Complex analysis on how to find the proper function satisfying the condition $f$ and $g$ are both holomorphic in $\Bbb{C}$, and for every $z$ in $\Bbb{C}$, $$f(z)^2+g(z)^2=1$$
please help me prove there is a $h(z)$ which is holomorphic in $\Bbb{C}$, such that $f(z)=\cos(h(z)), g(z)=\sin(h(z))$.
I try to suppose the conclusion is wrong, but I failed to find any contradiction here.
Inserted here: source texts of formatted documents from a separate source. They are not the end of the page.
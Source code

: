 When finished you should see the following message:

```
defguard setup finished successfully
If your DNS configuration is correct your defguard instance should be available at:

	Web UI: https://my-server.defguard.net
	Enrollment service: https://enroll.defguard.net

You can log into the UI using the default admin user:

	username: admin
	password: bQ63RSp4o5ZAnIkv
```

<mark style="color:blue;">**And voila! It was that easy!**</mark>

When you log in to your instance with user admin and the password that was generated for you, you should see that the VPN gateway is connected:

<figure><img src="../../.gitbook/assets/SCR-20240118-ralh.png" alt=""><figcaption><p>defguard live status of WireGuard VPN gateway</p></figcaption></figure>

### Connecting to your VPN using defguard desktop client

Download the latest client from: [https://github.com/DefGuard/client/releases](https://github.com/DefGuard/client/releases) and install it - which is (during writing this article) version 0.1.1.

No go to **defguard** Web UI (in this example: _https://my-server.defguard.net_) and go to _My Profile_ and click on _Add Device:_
 A: Since $(f + ig)(f-ig) = f^2 + g^2 = 1$, the function $f+ig$ has no zeros. It follows that $f+ig$ has a holomorphic logarithm. That is, there exists a holomorphic function $h$ such that $f+ig = e^{ih}$. This implies $f-ig = (f+ig)^{-1} = e^{-ih}$. It follows
$$f = \frac{1}{2}(f+ig) + \frac{1}{2}(f-ig) = \frac{1}{2}(e^{ih} + e^{-ih}) = \cos(h).$$
Similarly,
$$g = \frac{1}{2i}(f+ig) - \frac{1}{2i}(f-ig) = \frac{1}{2i}(e^{ih} - e^{-ih}) = \sin(h).$$
EDIT: As there seems to be some confusion about holomorphic logarithms, here is a proof that any holomorphic function $F: U \to \mathbb{C}$ with simply connected $U$ and $F(z) \neq 0$ for all $z \in U$ has a holomorphic logarithm. Let $G$ be the antiderivative of $\frac{F'}{F}$. $G$ exists because $F$ has no zeros and $U$ is simply connected. Now observe
$$(e^{-G}F)' = -e^{-G}G'F + e^{-G}F' = e^{-G}(F'-G'F) = 0.$$
Thus $e^{-G}F$ is constant. It follows $F = Ce^{G}$ for some constant $C$. Let $C = e^{\tilde{C}}$. It follows that $G + \tilde{C}$ is a holomorphic logarithm of $F$.
Now for the above choose $F = f+ig$ and $h = -i(G+\tilde{C})$.